I'd Rather Be Baking Cookies
- Author: Lisa MacLeod
- Publication date: 2010

= I'd Rather Be Baking Cookies =

2010 Canadian cookbook

I'd Rather Be Baking Cookies: A Collection of Recipes from Lisa MacLeod and Friends is a cookbook written by Canadian politician Lisa MacLeod, who is the member of the Legislative Assembly of Ontario for Nepean—Carleton. The book contains recipes from members of MacLeod's riding and from members of Canadian federal and provincial conservative political parties.

==Content==
The cookbook contains recipes supplied by members of MacLeod's constituency, of the Progressive Conservative Party of Ontario (her own party), and of the federal Conservative Party of Canada. The book's recipes include chickpea curry from Jason Kenney (a cabinet minister from Calgary who has the nickname "curry in a hurry").
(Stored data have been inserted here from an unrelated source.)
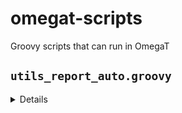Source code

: # omegat-scripts
Groovy scripts that can run in OmegaT


## `utils_report_auto.groovy` 
<details>
Reports how many segments are populated from `tm/auto` and `tm/enforce`. Data is output to the console, can be automatically copied as tab separated values to the clipboard, and exported to a tsv file inside the current project. 
</details>
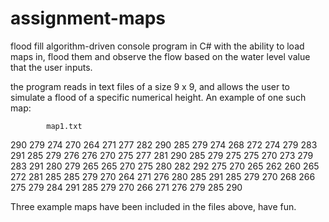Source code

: # assignment-maps
flood fill algorithm-driven console program in C# with the ability to load maps in, flood them and observe the flow based on the water level value that the user inputs.

the program reads in text files of a size 9 x 9, and allows the user to simulate a flood of a specific numerical height.
An example of one such map: 

            map1.txt

290 279 274 270 264 271 277 282 290
285 279 274 268 272 274 279 283 291
285 279 276 276 270 275 277 281 290
285 279 275 275 270 273 279 283 291
280 279 265 265 270 275 280 282 292
275 270 265 262 260 265 272 281 285
285 279 270 264 271 276 280 285 291
285 279 270 268 266 275 279 284 291
285 279 270 266 271 276 279 285 290

Three example maps have been included in the files above, have fun.
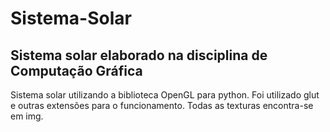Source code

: # Sistema-Solar
## Sistema solar elaborado na disciplina de Computação Gráfica
Sistema solar utilizando a biblioteca OpenGL para python. Foi utilizado glut e outras extensões para o funcionamento. Todas as texturas encontra-se em img.


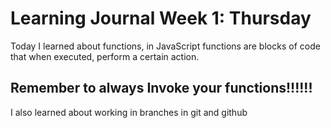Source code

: # Learning Journal Week 1: Thursday
Today I learned about functions, in JavaScript functions are blocks of code that when executed, perform a certain action.
## Remember to always Invoke your functions!!!!!!
I also learned about working in branches in git and github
Minister of National Defence and Member of Parliament from Nova Scotia Peter MacKay supplied a recipe for lobster bisque, while Prime Minister Stephen Harper shared his wife's salsa recipe. The cover features MacLeod dressed like Betty Crocker, holding a tray of cookies.

==Background and title==
During the 2007 Ontario election, Liberal blogger Warren Kinsella published an altered photograph of MacLeod, John Tory, and Scott Reid listening to Randy Hillier (another Canadian politician) speak. He placed thought bubbles over each of the listeners' heads, with MacLeod's suggesting that she would rather be baking cookies than attending the event. MacLeod, however, was visiting her father at that time, who was ill with cancer. Following backlash from other political candidates, Kinsella issued an apology, and noted that the joke did not go over well with his wife.

The resulting media attention led MacLeod to compile the recipes. Proceeds benefitted her re-election campaign.